Postagens descontextualizam fala de Lula sobre tratado com Irã; acordo feito no Conselho de Segurança da ONU não previa fornecimento de urânio e foi rejeitado pelos EUA em 2010
No vídeo, Lula cita um acordo sobre urânio feito com o Irã, mas é uma referência a um acordo feito em 2010, mediado pelo Brasil enquanto membro rotativo do Conselho de Segurança da Organização das Nações Unidas (ONU). O tratado previa envio de urânio enriquecido da Turquia para pesquisas médicas no Irã, sem qualquer menção a fornecimento brasileiro do metal ou uso militar. O tratado foi vetado pelos Estados Unidos, que firmou acordo com o Irã anos depois.

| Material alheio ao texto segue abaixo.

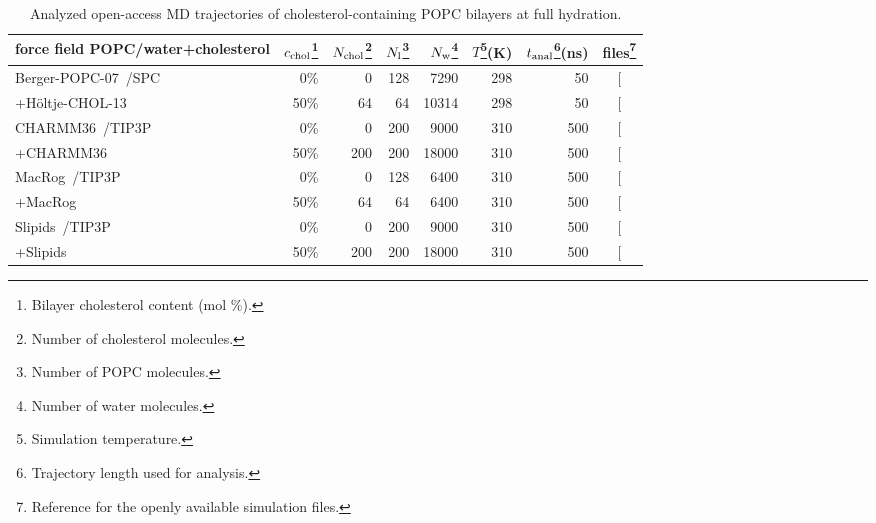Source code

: \documentclass[journal=jcisd8,manuscript=article,layout=twocolumn]{achemso}
\begin{document}
\begin{table}[]
\caption{Analyzed open-access MD trajectories of cholesterol-containing POPC bilayers at full hydration.}
\begin{minipage}[t]{\columnwidth}
\resizebox{\columnwidth}{!} {
\begin{tabular}{lrrrrrrc}
force field POPC/water+cholesterol &
$c_{{\rm chol}}$\footnote{Bilayer cholesterol content (mol \%).}  &
$N_{\rm chol}$\footnote{Number of cholesterol molecules.}  &
$N_{\rm l}$\footnote{Number of POPC molecules.} &
$N_{\rm w}$\footnote{Number of water molecules.}  &
$T$\footnote{Simulation temperature.}(K) &
$t_{{\rm anal}}$\footnote{Trajectory length used for analysis.}(ns) &
files\footnote{Reference for the openly available simulation files.} 
\tabularnewline
\hline 
Berger-POPC-07~\cite{ollila07a}/SPC\cite{berendsen81}
	& 0\%	& 0	& 128	& 7290  & 298  & 50 & {[}\!\!\citenum{bergerFILESpopc}{]} \tabularnewline
+H\"{o}ltje-CHOL-13~\cite{holtje01,ferreira13} 
	& 50\%	& 64	& 64		& 10314  & 298  & 50  & {[}\!\!\citenum{bergerFILESpopc50chol}{]} \tabularnewline[1.0ex]
CHARMM36~\cite{klauda10}/TIP3P\cite{mackerell98}
	& 0\%	& 0 	& 200 	& 9000  & 310  & 500  & {[}\!\!\citenum{T310charmm36files}{]} \tabularnewline
+CHARMM36~\cite{lim12} 
 	& 50\%	& 200	& 200		& 18000  & 310  & 500  & {[}\!\!\citenum{T310charmm36files50perCHOL}{]} \tabularnewline[1.0ex]
MacRog~\cite{kulig15}/TIP3P\cite{Jorgensen:1983a}
	& 0\%	& 0	& 128	& 6400  & 310  & 500  & {[}\!\!\citenum{macrogCHOLfiles}{]} \tabularnewline
+MacRog~\cite{kulig15}
 	& 50\%	& 64	& 64		& 6400  & 310  & 500  & {[}\!\!\citenum{macrogCHOLfiles}{]} \tabularnewline[1.0ex]
Slipids~\cite{jambeck12b}/TIP3P\cite{Jorgensen:1983a}
	& 0\%	& 0	& 200	& 9000 & 310 & 500  & {[}\!\!\citenum{slipidsFILESpopcchol}{]} \tabularnewline
+Slipids~\cite{jambeck13chol}
 	& 50\%	&200& 200	& 18000 & 310 & 500 & {[}\!\!\citenum{slipidsFILESpopcchol}{]}\tabularnewline
\end{tabular}
}
\end{minipage}
\label{tab:chol}
\end{table}
\end{document}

Em nota, a Secretaria de Comunicação (Secom) do Planalto desmentiu o boato e afirmou que o Brasil não forneceu urânio ao Irã e que não vende urânio para fins bélicos. O Brasil faz parte do Tratado sobre a Não Proliferação de Armas Nucleares (TNP) e do Tratado para a Proscrição de Armas Nucleares na América Latina e no Caribe (Tratado de Tlatelolco).
Além disso, todas as instalações nucleares do Brasil são inspecionadas pela Agência Internacional de Energia Atômica (AIEA), da ONU, e pela Agência Brasileiro-Argentina de Contabilidade e Controle de Materiais Nucleares (ABACC).
Os conteúdos também acrescentam outra informação incorreta de que o Brasil forneceu urânio ao atracamento de dois navios iranianos no Rio de Janeiro (RJ) em 2023. O porta-helicópteros IRIS Makran e a fragata IRIS Dena chegaram em solo brasileiro em 26 de fevereiro e ficaram até 4 de março daquele ano.
Na ocasião, a Marinha do Brasil autorizou “desembarque da tripulação e convívio social, observando normas sanitárias locais vigentes em conformidade com as condições epidemiológicas na ocasião da visita”. Não há indícios de que o Brasil tenha enviado urânio ou qualquer outro item às embarcações.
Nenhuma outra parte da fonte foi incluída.